HONOLULU (HawaiiNewsNow) – Following a very high tide Friday, a portion of the sidewalk and trees are falling into the ocean at Kaanapali Beach in an alarming situation residents say is long overdue for attention.
Drone footage by Maui resident Tiare Lawrence illustrated the extent of the problem.
“I’m just afraid of more of these temporary solutions that clearly do not work,” said Lawrence.
Chip Fletcher, interim dean of the University of Hawaii School of Ocean and Earth Science and Technology, said this erosion is the worst he has seen.
“I’ve never seen erosion get to the extent that it undermined and broke off the sidewalk there,” said Fletcher.
The UH professor said some of the sandbags along the shoreline are from a similar erosion event about 20 years ago. “And local hotels responded by putting in literally tens of thousands of sandbags,” added Fletcher. “Now with the new erosion coming out, they have been buried in sand since then.”
Fletcher said the worsening erosion is nature signaling that sea level rise wants the shoreline to move where the buildings and sidewalks are, and the community needs to pull back on developed assets.

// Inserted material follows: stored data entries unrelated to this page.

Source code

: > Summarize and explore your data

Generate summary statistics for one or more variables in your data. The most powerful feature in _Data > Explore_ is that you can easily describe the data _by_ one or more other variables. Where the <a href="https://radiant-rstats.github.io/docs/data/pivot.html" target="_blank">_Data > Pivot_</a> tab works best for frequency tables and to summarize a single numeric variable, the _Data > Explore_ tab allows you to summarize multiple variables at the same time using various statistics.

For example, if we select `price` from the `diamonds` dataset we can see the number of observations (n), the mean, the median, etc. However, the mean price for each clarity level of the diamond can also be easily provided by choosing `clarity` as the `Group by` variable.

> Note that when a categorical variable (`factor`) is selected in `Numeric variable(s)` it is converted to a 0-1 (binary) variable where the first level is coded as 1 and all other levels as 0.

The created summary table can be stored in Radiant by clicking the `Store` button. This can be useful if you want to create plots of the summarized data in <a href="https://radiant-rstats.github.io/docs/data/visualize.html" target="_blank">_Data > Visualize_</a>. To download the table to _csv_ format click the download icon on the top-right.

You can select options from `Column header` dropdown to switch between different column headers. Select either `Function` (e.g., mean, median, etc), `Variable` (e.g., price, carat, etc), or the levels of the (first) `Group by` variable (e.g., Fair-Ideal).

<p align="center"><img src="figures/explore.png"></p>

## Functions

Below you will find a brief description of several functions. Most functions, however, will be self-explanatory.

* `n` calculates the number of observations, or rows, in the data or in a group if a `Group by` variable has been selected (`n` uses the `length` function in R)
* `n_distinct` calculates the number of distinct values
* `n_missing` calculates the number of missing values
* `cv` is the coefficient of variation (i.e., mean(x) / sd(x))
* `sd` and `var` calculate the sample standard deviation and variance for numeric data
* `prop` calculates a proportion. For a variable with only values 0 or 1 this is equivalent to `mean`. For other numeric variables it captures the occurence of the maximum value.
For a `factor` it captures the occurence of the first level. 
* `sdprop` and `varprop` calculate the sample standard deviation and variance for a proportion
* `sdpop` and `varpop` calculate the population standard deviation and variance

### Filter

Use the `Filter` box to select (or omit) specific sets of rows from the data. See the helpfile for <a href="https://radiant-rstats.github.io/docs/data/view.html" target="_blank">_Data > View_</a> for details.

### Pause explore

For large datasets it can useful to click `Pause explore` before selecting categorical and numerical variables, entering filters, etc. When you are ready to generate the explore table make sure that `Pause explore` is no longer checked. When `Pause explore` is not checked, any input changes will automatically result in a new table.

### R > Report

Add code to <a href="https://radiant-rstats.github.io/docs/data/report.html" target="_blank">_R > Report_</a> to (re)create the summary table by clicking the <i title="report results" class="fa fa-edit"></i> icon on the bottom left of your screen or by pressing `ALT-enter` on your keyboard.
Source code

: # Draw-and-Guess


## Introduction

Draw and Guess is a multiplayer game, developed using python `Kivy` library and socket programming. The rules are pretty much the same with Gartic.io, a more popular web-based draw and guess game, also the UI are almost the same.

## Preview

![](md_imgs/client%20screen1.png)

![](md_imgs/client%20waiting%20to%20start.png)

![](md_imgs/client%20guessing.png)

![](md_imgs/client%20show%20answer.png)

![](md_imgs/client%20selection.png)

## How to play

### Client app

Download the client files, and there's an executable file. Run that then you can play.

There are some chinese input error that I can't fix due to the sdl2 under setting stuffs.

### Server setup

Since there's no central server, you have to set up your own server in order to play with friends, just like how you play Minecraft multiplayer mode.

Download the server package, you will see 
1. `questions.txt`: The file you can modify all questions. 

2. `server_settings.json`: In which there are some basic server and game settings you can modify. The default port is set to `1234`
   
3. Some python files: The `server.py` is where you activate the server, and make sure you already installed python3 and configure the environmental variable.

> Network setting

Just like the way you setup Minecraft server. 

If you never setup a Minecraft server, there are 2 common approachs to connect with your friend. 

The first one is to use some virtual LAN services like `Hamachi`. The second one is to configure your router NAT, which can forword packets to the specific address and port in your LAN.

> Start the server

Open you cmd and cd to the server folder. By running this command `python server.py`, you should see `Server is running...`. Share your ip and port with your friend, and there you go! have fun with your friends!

“Right now is literally the time when it’s most affordable and easiest for us to get engaged in managed retreat,” he said. “Figuring that out is a problem, but we’re not the only community in the world that has this issue.”

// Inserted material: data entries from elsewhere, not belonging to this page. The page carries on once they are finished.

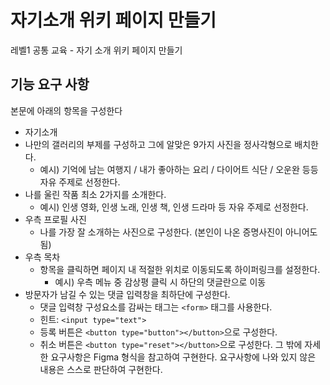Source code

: # 자기소개 위키 페이지 만들기

레벨1 공통 교육 - 자기 소개 위키 페이지 만들기

## 기능 요구 사항

본문에 아래의 항목을 구성한다

- 자기소개
- 나만의 갤러리의 부제를 구성하고 그에 알맞은 9가지 사진을 정사각형으로 배치한다.
  - 예시) 기억에 남는 여행지 / 내가 좋아하는 요리 / 다이어트 식단 / 오운완 등등 자유 주제로 선정한다.
- 나를 울린 작품 최소 2가지를 소개한다.
  - 예시) 인생 영화, 인생 노래, 인생 책, 인생 드라마 등 자유 주제로 선정한다.
- 우측 프로필 사진
  - 나를 가장 잘 소개하는 사진으로 구성한다. (본인이 나온 증명사진이 아니어도 됨)
- 우측 목차
  - 항목을 클릭하면 페이지 내 적절한 위치로 이동되도록 하이퍼링크를 설정한다.
    - 예시) 우측 메뉴 중 감상평 클릭 시 하단의 댓글란으로 이동
- 방문자가 남길 수 있는 댓글 입력창을 최하단에 구성한다.
  - 댓글 입력창 구성요소를 감싸는 태그는 `<form>` 태그를 사용한다.
  - 힌트: `<input type="text">`
  - 등록 버튼은 `<button type="button"></button>`으로 구성한다.
  - 취소 버튼은 `<button type="reset"></button>`으로 구성한다.
    그 밖에 자세한 요구사항은 Figma 형식을 참고하여 구현한다.
    요구사항에 나와 있지 않은 내용은 스스로 판단하여 구현한다.

##
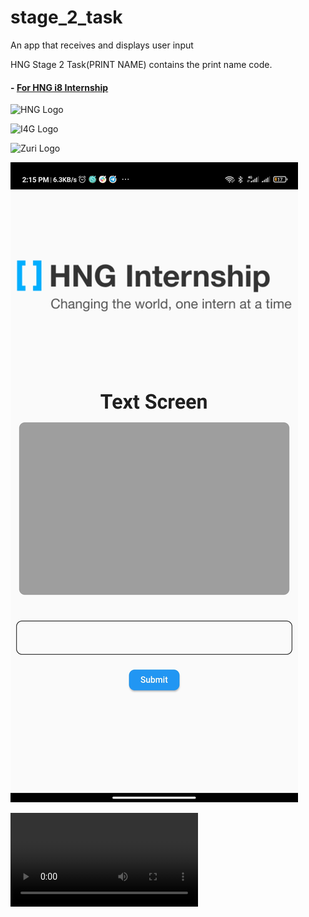 # stage_2_task

An app that receives and displays user input

HNG Stage 2 Task(PRINT NAME) contains the print name code.

#### - [For HNG i8 Internship](https://zuri.team)

![HNG Logo](https://www.techzim.co.zw/wp-content/uploads/2018/04/TheHNGInternship-e1524228565227.png)

![I4G Logo](https://ingressive.org/wp-content/uploads/2020/05/I4G-Logo-Color-Cropped.png)

![Zuri Logo](https://res.cloudinary.com/zuri-team/image/upload/zuriboard/tenant-logo/ms5faj5pae6nd03wazk1.png)

![App Screenshot](https://raw.githubusercontent.com/Lord-Chris/HNG_Stage_2/main/App%20Screenhot.jpg)

![App Video](https://github.com/Lord-Chris/HNG_Stage_2/blob/main/Screenrecorder-2021-08-19-15-57-44-761.mp4?raw=true)
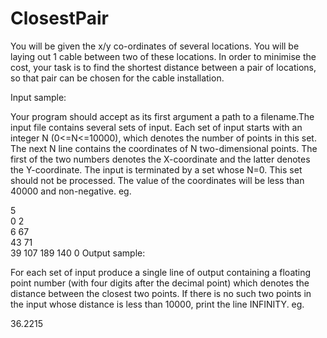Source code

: ClosestPair
===========
You will be given the x/y co-ordinates of several locations. You will be laying out 1 cable between two of these locations. In order to minimise the cost, your task is to find the shortest distance between a pair of locations, so that pair can be chosen for the cable installation.

Input sample:

Your program should accept as its first argument a path to a filename.The input file contains several sets of input. Each set of input starts with an integer N (0<=N<=10000), which denotes the number of points in this set. The next N line contains the coordinates of N two-dimensional points. The first of the two numbers denotes the X-coordinate and the latter denotes the Y-coordinate. The input is terminated by a set whose N=0. This set should not be processed. The value of the coordinates will be less than 40000 and non-negative. eg.

5  
0 2  
6 67  
43 71  
39 107
189 140
0
Output sample:

For each set of input produce a single line of output containing a floating point number (with four digits after the decimal point) which denotes the distance between the closest two points. If there is no such two points in the input whose distance is less than 10000, print the line INFINITY. eg.

36.2215
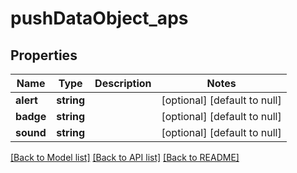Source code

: # pushDataObject_aps

## Properties
Name | Type | Description | Notes
------------ | ------------- | ------------- | -------------
**alert** | **string** |  | [optional] [default to null]
**badge** | **string** |  | [optional] [default to null]
**sound** | **string** |  | [optional] [default to null]

[[Back to Model list]](../README.md#documentation-for-models) [[Back to API list]](../README.md#documentation-for-api-endpoints) [[Back to README]](../README.md)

“Literally every coastal community does.”
And residents like Lawrence stand by Fletcher’s call to retreat.
“We can’t wait another 50 years to fix something that should have been fixed 40 years ago,” said Lawrence. “It’s just very disheartening and for me, I want my children to be able to enjoy the beaches that I grew up on.”
DLNR is proposing a restoration project for Kaanapali Beach to combat the issue, but Fletcher said it’s a temporary solution that would buy the state up to about ten years.
Hawaii News Now reached out to DLNR for comment.